(INPUT RECORDS Opens)

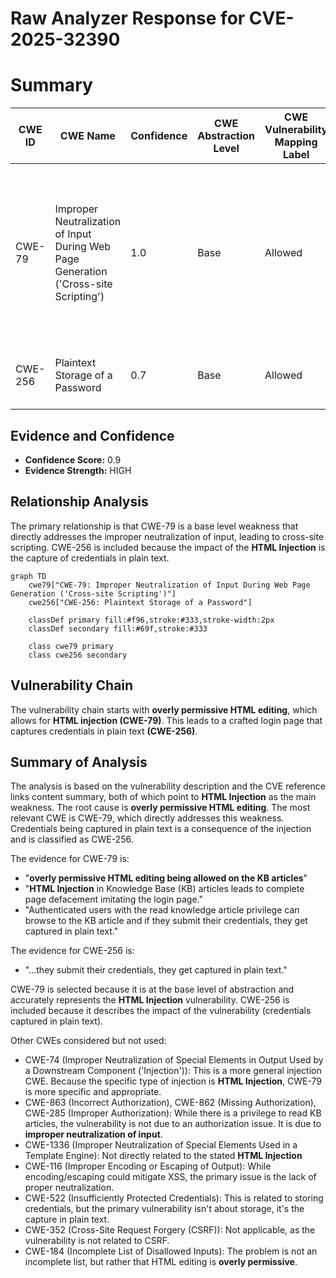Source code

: # Raw Analyzer Response for CVE-2025-32390

# Summary
| CWE ID | CWE Name | Confidence | CWE Abstraction Level | CWE Vulnerability Mapping Label | CWE-Vulnerability Mapping Notes |
|---|---|---|---|---|---|
| CWE-79 | Improper Neutralization of Input During Web Page Generation ('Cross-site Scripting') | 1.0 | Base | Allowed | Primary CWE: The root cause is **overly permissive HTML editing being allowed on the KB articles**, leading to **HTML Injection**. |
| CWE-256 | Plaintext Storage of a Password | 0.7 | Base | Allowed | Secondary Candidate: Credentials are captured in plain text. |

## Evidence and Confidence

*   **Confidence Score:** 0.9
*   **Evidence Strength:** HIGH

## Relationship Analysis
The primary relationship is that CWE-79 is a base level weakness that directly addresses the improper neutralization of input, leading to cross-site scripting. CWE-256 is included because the impact of the **HTML Injection** is the capture of credentials in plain text.

```mermaid
graph TD
    cwe79["CWE-79: Improper Neutralization of Input During Web Page Generation ('Cross-site Scripting')"]
    cwe256["CWE-256: Plaintext Storage of a Password"]

    classDef primary fill:#f96,stroke:#333,stroke-width:2px
    classDef secondary fill:#69f,stroke:#333
    
    class cwe79 primary
    class cwe256 secondary
```

## Vulnerability Chain
The vulnerability chain starts with **overly permissive HTML editing**, which allows for **HTML injection (CWE-79)**. This leads to a crafted login page that captures credentials in plain text **(CWE-256)**.

## Summary of Analysis
The analysis is based on the vulnerability description and the CVE reference links content summary, both of which point to **HTML Injection** as the main weakness. The root cause is **overly permissive HTML editing**. The most relevant CWE is CWE-79, which directly addresses this weakness. Credentials being captured in plain text is a consequence of the injection and is classified as CWE-256.

The evidence for CWE-79 is:
*   "**overly permissive HTML editing being allowed on the KB articles**"
*   "**HTML Injection** in Knowledge Base (KB) articles leads to complete page defacement imitating the login page."
*   "Authenticated users with the read knowledge article privilege can browse to the KB article and if they submit their credentials, they get captured in plain text."

The evidence for CWE-256 is:
*   "...they submit their credentials, they get captured in plain text."

CWE-79 is selected because it is at the base level of abstraction and accurately represents the **HTML Injection** vulnerability. CWE-256 is included because it describes the impact of the vulnerability (credentials captured in plain text).

Other CWEs considered but not used:

*   CWE-74 (Improper Neutralization of Special Elements in Output Used by a Downstream Component ('Injection')): This is a more general injection CWE. Because the specific type of injection is **HTML Injection**, CWE-79 is more specific and appropriate.
*   CWE-863 (Incorrect Authorization), CWE-862 (Missing Authorization), CWE-285 (Improper Authorization): While there is a privilege to read KB articles, the vulnerability is not due to an authorization issue. It is due to **improper neutralization of input**.
*   CWE-1336 (Improper Neutralization of Special Elements Used in a Template Engine): Not directly related to the stated **HTML Injection**
*   CWE-116 (Improper Encoding or Escaping of Output): While encoding/escaping could mitigate XSS, the primary issue is the lack of proper neutralization.
*   CWE-522 (Insufficiently Protected Credentials): This is related to storing credentials, but the primary vulnerability isn't about storage, it's the capture in plain text.
*   CWE-352 (Cross-Site Request Forgery (CSRF)): Not applicable, as the vulnerability is not related to CSRF.
*   CWE-184 (Incomplete List of Disallowed Inputs): The problem is not an incomplete list, but rather that HTML editing is **overly permissive**.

(INPUT RECORDS Closes)

*TRY IT*:
Retype each line above exactly and leave out any picture.

*EXERCISE RESPONSE*:
Source code

: # Raw Analyzer Response for CVE-2025-32390

# Summary
| CWE ID | CWE Name | Confidence | CWE Abstraction Level | CWE Vulnerability Mapping Label | CWE-Vulnerability Mapping Notes |
|---|---|---|---|---|---|
| CWE-79 | Improper Neutralization of Input During Web Page Generation ('Cross-site Scripting') | 1.0 | Base | Allowed | Primary CWE: The root cause is **overly permissive HTML editing being allowed on the KB articles**, leading to **HTML Injection**. |
| CWE-256 | Plaintext Storage of a Password | 0.7 | Base | Allowed | Secondary Candidate: Credentials are captured in plain text. |

## Evidence and Confidence

*   **Confidence Score:** 0.9
*   **Evidence Strength:** HIGH

## Relationship Analysis
The primary relationship is that CWE-79 is a base level weakness that directly addresses the improper neutralization of input, leading to cross-site scripting. CWE-256 is included because the impact of the **HTML Injection** is the capture of credentials in plain text.

```mermaid
graph TD
    cwe79["CWE-79: Improper Neutralization of Input During Web Page Generation ('Cross-site Scripting')"]
    cwe256["CWE-256: Plaintext Storage of a Password"]

    classDef primary fill:#f96,stroke:#333,stroke-width:2px
    classDef secondary fill:#69f,stroke:#333
    
    class cwe79 primary
    class cwe256 secondary
```

## Vulnerability Chain
The vulnerability chain starts with **overly permissive HTML editing**, which allows for **HTML injection (CWE-79)**. This leads to a crafted login page that captures credentials in plain text **(CWE-256)**.

## Summary of Analysis
The analysis is based on the vulnerability description and the CVE reference links content summary, both of which point to **HTML Injection** as the main weakness. The root cause is **overly permissive HTML editing**. The most relevant CWE is CWE-79, which directly addresses this weakness. Credentials being captured in plain text is a consequence of the injection and is classified as CWE-256.

The evidence for CWE-79 is:
*   "**overly permissive HTML editing being allowed on the KB articles**"
*   "**HTML Injection** in Knowledge Base (KB) articles leads to complete page defacement imitating the login page."
*   "Authenticated users with the read knowledge article privilege can browse to the KB article and if they submit their credentials, they get captured in plain text."

The evidence for CWE-256 is:
*   "...they submit their credentials, they get captured in plain text."

CWE-79 is selected because it is at the base level of abstraction and accurately represents the **HTML Injection** vulnerability. CWE-256 is included because it describes the impact of the vulnerability (credentials captured in plain text).

Other CWEs considered but not used:

*   CWE-74 (Improper Neutralization of Special Elements in Output Used by a Downstream Component ('Injection')): This is a more general injection CWE. Because the specific type of injection is **HTML Injection**, CWE-79 is more specific and appropriate.
*   CWE-863 (Incorrect Authorization), CWE-862 (Missing Authorization), CWE-285 (Improper Authorization): While there is a privilege to read KB articles, the vulnerability is not due to an authorization issue. It is due to **improper neutralization of input**.
*   CWE-1336 (Improper Neutralization of Special Elements Used in a Template Engine): Not directly related to the stated **HTML Injection**
*   CWE-116 (Improper Encoding or Escaping of Output): While encoding/escaping could mitigate XSS, the primary issue is the lack of proper neutralization.
*   CWE-522 (Insufficiently Protected Credentials): This is related to storing credentials, but the primary vulnerability isn't about storage, it's the capture in plain text.
*   CWE-352 (Cross-Site Request Forgery (CSRF)): Not applicable, as the vulnerability is not related to CSRF.
*   CWE-184 (Incomplete List of Disallowed Inputs): The problem is not an incomplete list, but rather that HTML editing is **overly permissive**.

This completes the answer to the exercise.